First, there is the fantasy about the intentions of the aggressor (Arab
Muslim or European Christian); then, there is the fantasy about
changing the aggressor's intentions. Such thinking, Levin says, is
common to victims of chronic abuse, particularly children. They fool
themselves into thinking that they, the victims, control the abuser by
linking the abuse they suffer to their own behavior.
In other words, they believe they cause their own abuse. This mind
game, Levin says, actually gives victims a sense of control over
situations beyond their control (an abusive parent, for instance). This
allows them to avoid feelings of helplessness and despair.
And so the besieged victim pretends: Daddy doesn't really want to hurt
me; if I'm a better girl, he'll stop. Israel pretends: Muslims don't
really want to destroy our state, and so we'll give them land for
peace. Jews in pre-Nazi Europe pretended: The anti-Semites are really
right; we deserve a pogrom. Intriguingly, Levin writes:
"But the book's themes have a still broader relevance. Even ostensibly
powerful and secure populations, under conditions that entail ongoing
threat and vulnerability, can manifest similar trends."
I got a new one for the doctor: a trend of delusion so enormous as to
beg for immediate hospitalization and a transfer of power of attorney.
Problem is, the patient here is the United States government (USG),
which now says: If we just stop talking about jihad, Muslims will
neither become jihadis nor sympathize with them.
Such is the message of a crazy new government guide called "Words that
Work and Words that Don't" urging federal agencies, including the
Department of Homeland Security, to eliminate all references to Islam
when discussing, well, Islamic terrorism.
Not only does that mean no more talk of "Islam," it also means no more
talk of "jihad." ("Extremism" is the new "jihad.") And forget about the
"caliphate." (Try "global totalitarian state.") Even such politically
correct terms as "Islamist" and "Islamofascist," which take the
traditional teachings of Islam off the hook, are now verboten. And so,
more curiously, is the term "Muslim moderate." Says the government:
"The term `moderate' has become offensive to many Muslims, who believe
that it refers to individuals whom the USG prefers to deal with, and
who are only marginally religious."
So "moderates" don't want to look like patsies next to "jihadists," and
the USG doesn't want to be insensitive to their needs. Sounds like a
rest cure for Uncle Sam is long overdue.
Of course, the no-Islam (no-"moderate") lexicon itself -- which reads
like disinformation designed to confuse the American public -- is just
scratching the delusional surface. Animating the directive, written
with considerable input from unidentified American Muslim "experts," is
the delusional belief that what we say (or don't say) has
transformative power over Muslim attitudes and behaviors regarding
Islamic terrorism, the Islamic caliphate, the advance of Islamic law
(Sharia) and the so-called war on (Islamic) terror -- rebranded here,
no kidding, as "A Global Struggle for Security and Progress."

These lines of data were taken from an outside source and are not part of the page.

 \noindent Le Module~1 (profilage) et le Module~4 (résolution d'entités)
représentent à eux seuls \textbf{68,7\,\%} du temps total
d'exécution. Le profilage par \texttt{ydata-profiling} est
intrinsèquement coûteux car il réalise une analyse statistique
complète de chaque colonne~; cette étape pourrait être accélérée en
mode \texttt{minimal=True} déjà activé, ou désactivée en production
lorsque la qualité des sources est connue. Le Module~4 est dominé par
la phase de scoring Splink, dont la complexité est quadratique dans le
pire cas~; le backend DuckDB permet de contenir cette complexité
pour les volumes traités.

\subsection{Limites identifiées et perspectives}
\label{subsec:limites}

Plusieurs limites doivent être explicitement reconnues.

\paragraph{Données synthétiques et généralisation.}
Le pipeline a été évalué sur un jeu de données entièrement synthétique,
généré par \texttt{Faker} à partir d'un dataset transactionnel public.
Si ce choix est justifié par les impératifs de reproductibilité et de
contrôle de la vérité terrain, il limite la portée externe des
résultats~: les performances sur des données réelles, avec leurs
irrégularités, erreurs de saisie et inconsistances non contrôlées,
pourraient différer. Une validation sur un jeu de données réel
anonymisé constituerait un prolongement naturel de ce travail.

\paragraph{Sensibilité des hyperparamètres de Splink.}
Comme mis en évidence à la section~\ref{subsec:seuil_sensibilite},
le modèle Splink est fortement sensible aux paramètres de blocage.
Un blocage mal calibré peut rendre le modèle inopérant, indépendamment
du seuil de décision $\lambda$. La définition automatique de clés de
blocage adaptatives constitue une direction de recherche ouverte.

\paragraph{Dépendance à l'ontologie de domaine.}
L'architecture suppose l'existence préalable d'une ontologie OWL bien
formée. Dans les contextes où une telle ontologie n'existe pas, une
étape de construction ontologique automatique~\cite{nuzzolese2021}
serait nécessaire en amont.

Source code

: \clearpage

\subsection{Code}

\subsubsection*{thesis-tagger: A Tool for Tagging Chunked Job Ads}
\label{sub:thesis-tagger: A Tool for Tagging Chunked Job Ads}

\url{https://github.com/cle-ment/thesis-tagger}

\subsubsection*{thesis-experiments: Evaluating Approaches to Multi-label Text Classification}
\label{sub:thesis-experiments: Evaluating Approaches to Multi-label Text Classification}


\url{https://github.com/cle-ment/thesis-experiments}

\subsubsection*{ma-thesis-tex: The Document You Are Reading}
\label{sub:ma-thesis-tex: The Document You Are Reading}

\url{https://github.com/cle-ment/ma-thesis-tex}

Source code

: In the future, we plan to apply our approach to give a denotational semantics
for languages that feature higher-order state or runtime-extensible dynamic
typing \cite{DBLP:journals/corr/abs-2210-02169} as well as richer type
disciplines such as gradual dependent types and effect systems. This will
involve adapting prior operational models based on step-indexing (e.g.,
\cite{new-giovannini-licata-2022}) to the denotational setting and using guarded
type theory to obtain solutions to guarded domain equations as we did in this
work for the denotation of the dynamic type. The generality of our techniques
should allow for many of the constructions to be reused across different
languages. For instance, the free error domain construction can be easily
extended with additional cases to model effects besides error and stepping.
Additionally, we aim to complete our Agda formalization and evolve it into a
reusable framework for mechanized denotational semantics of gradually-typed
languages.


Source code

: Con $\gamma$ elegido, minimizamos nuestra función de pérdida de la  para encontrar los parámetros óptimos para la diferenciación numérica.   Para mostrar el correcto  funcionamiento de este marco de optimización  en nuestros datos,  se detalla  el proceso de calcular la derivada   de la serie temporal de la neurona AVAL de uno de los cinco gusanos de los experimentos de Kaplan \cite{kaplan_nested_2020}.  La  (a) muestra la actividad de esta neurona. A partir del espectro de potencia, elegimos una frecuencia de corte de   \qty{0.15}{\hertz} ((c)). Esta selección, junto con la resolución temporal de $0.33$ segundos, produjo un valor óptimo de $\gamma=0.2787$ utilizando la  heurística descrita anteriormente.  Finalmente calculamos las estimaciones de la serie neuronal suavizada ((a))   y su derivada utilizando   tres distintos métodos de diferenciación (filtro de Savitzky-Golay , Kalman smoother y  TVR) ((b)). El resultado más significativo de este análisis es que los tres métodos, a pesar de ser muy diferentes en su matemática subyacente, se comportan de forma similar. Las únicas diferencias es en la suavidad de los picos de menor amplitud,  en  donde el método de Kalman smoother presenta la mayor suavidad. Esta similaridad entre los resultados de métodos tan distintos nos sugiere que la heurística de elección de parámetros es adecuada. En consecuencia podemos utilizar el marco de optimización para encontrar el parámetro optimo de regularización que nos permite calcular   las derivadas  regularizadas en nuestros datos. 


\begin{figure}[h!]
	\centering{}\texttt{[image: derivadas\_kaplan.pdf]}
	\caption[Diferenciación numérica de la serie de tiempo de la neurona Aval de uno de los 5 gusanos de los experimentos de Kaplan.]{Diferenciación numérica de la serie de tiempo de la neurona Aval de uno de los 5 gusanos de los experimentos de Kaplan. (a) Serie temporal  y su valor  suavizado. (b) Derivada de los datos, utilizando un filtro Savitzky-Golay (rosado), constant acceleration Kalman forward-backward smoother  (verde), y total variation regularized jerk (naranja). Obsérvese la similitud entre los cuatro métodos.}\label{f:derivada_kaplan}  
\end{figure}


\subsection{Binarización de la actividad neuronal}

("Liberty," Uncle Sam tells us, was "rejected" as "a buzzword for
American hegemony.")
The basic idea is to shut the United States up. Or, more
diplomatically: "The terminology ... should avoid helping the
terrorists by inflating the religious bases and glamorous appeal of
their ideology." (Glamorous?) For example, "When we respond loudly (to
Osama bin Laden and other jihadists), we raise their prestige in the
Muslim world."
"We" raise their prestige? Come on. If a human being thinks turning
passenger jets into WMDs is an abomination, nothing anyone says can
raise the perpetrators' "prestige." Could our government rationally
think otherwise?
Alas, reason escapes the Oslo Syndrome sufferer.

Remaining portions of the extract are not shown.